» Source material:
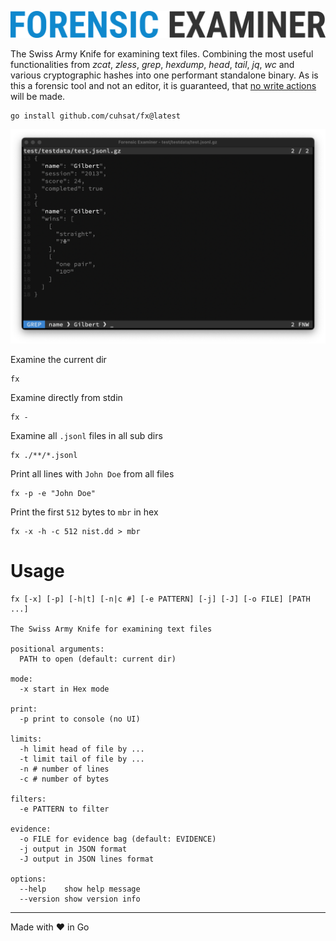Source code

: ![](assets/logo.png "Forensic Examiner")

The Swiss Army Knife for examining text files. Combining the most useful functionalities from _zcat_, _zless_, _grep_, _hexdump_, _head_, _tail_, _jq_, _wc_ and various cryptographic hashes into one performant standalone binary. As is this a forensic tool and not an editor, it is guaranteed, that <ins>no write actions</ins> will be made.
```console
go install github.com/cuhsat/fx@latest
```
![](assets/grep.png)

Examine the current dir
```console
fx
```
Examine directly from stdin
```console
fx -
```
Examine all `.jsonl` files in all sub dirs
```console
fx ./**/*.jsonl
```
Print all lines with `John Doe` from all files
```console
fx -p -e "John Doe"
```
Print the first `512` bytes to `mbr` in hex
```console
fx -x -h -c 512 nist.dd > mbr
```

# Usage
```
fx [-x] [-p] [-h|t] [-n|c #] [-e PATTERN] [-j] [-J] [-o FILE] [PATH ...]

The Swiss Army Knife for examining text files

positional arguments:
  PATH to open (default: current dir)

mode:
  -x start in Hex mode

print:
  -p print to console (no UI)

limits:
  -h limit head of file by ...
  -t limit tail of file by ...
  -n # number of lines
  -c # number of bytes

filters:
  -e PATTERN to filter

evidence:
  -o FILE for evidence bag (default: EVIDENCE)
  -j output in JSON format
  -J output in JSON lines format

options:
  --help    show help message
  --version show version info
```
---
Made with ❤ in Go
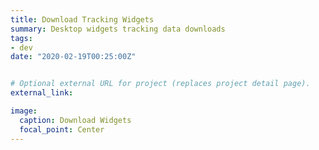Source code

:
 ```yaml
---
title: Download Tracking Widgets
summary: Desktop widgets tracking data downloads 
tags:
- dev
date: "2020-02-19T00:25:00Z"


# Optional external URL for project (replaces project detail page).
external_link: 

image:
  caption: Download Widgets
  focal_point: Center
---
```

» What is being asked:
Go through the listing above and copy each line where the string "current" appears.

» Response:
Examine the current dir
  PATH to open (default: current dir)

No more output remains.